Однако ж Андрей и после этого не смирился. Напротив, возымев дерзкое намерение проникнуть в самое сердце полиции, он начал донимать «справедливыми словами» будочников и действовал в этом смысле настолько успешно, что в одно прекрасное утро искали-искали по всему Пошехонью «шиворота» и не нашли. И только уж на другой день сам городничий, ходя по базару, едва успел его вновь осуществить.
Тогда Стратигов убедился, что наступило время истреблять «фанаберии» посредством выколачивания. Он вновь призвал Курзанова и вновь велел ему «справедливые слова» говорить. Когда же последний, не подозревая ловушки, с обычной наивностью выложил все, что знал, то городничий, взяв в правую руку костыль, однократно ударил им Андрея между крылец*, сказав:
— А остальное — за мною!
И что ж! Андрей даже этим не отрезвился! Против всякого ожидания, он не вознегодовал, а весь проникся состраданием к Стратигову, убежденный, что это в нем действует болезнь.
— Ноги́ у него нет, — говорит, — руки́ вот с эстолько осталось — ну, и мозжит его!

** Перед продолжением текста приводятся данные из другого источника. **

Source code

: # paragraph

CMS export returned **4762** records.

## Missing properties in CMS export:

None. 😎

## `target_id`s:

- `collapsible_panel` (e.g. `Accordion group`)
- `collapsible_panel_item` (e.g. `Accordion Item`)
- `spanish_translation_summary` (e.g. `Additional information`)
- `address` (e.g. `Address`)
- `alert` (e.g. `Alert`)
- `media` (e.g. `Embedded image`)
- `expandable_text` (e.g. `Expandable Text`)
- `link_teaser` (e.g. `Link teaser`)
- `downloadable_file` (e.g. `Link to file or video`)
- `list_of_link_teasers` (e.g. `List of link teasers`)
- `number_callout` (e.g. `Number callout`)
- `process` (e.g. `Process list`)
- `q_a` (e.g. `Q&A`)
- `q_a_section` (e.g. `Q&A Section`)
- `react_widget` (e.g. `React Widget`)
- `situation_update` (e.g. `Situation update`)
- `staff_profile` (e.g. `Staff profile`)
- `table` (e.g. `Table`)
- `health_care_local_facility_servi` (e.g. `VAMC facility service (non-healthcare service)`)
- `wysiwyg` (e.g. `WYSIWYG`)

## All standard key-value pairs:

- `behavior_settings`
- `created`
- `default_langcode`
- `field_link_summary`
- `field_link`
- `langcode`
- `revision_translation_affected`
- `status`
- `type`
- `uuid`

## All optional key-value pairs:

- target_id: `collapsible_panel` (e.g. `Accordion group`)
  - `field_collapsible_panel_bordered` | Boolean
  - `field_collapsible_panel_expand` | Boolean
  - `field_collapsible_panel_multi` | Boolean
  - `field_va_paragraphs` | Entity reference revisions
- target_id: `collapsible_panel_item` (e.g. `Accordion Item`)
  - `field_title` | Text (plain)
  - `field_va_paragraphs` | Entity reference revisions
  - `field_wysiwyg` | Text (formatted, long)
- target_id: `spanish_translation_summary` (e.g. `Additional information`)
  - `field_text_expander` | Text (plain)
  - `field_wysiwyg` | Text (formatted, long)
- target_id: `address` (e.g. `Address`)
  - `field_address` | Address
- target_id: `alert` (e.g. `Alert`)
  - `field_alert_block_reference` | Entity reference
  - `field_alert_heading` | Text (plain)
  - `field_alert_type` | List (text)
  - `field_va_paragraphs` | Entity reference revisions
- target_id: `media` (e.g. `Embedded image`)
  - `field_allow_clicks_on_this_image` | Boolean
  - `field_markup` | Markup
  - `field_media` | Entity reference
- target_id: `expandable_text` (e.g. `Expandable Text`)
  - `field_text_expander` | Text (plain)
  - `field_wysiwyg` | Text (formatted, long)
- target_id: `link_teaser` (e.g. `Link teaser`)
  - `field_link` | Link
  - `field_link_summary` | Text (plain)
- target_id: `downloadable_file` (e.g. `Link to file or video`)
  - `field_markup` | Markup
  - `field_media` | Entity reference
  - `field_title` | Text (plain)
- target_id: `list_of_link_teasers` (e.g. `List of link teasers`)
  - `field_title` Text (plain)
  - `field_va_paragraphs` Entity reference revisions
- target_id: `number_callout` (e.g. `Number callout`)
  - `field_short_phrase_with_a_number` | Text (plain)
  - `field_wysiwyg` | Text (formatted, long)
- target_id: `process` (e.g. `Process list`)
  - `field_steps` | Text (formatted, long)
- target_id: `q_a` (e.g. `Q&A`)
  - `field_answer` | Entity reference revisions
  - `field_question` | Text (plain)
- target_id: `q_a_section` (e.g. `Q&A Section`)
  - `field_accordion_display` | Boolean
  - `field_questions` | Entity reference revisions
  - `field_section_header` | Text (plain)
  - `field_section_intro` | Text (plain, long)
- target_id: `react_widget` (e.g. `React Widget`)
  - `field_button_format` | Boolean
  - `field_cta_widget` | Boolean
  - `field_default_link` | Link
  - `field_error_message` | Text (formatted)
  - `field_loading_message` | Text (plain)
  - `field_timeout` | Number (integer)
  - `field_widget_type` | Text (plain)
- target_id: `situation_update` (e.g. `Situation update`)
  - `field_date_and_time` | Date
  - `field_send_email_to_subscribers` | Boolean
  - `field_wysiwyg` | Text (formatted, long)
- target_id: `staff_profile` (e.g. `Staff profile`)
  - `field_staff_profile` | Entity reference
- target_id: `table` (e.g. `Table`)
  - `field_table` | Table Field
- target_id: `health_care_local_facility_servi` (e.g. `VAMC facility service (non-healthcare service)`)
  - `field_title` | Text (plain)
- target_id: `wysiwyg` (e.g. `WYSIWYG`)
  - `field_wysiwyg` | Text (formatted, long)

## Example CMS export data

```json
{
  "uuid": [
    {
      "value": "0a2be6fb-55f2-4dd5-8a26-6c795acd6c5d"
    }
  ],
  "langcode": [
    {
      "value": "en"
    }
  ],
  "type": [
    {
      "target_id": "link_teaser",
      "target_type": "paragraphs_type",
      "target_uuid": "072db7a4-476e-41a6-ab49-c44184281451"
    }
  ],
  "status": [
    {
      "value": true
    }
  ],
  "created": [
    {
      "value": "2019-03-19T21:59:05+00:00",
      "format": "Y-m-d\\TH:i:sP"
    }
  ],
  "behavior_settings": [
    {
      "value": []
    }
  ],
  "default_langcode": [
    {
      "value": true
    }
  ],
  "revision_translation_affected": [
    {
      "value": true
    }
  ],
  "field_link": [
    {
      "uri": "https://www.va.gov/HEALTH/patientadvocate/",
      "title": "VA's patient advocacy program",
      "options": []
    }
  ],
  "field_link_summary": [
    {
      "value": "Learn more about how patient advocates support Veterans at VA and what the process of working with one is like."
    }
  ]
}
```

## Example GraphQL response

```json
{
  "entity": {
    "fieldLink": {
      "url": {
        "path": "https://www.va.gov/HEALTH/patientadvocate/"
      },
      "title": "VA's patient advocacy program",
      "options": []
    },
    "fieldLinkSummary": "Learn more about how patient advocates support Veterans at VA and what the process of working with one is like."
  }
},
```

Через день Стратигов опять вызвал Андрея и ударил его между крылец уже двукратно. Еще через день ударил троекратно. И наконец стал бить без счету и нещадно. Но Андрей по-прежнему продолжал говорить «справедливые слова» и все больше и больше проникался состраданием к колченогому городничему, которого болезнь вынуждала прибегать к костылю. Даже тогда, когда в «Уединенном пошехонце» появилась статья, в которой прямо требовалось, чтобы «справедливые слова произносились только в нарочито изготовленных для сего помещениях, а отнюдь не на улицах и даже не в частных домах, где могут оные слышать личности, к уразумению их неприготовленные», — даже тогда Андрей не понял, что и костыль городнический, и журнальная передовица имеют, в предмете действия, им производимые.
Сам Стратигов изумился. «Уж дойму же я тебя, балбес! — кричал он в исступлении, — костыль об тебя измочалю, а дойму!» И как сказал, так и поступил. И все-таки не донял. Не донял потому, что никакой костыль не мог вразумить Андрея, что слова, которые в нарочито устраиваемых помещениях считаются «справедливыми», в других местах могут превратиться в опасные и «несправедливые».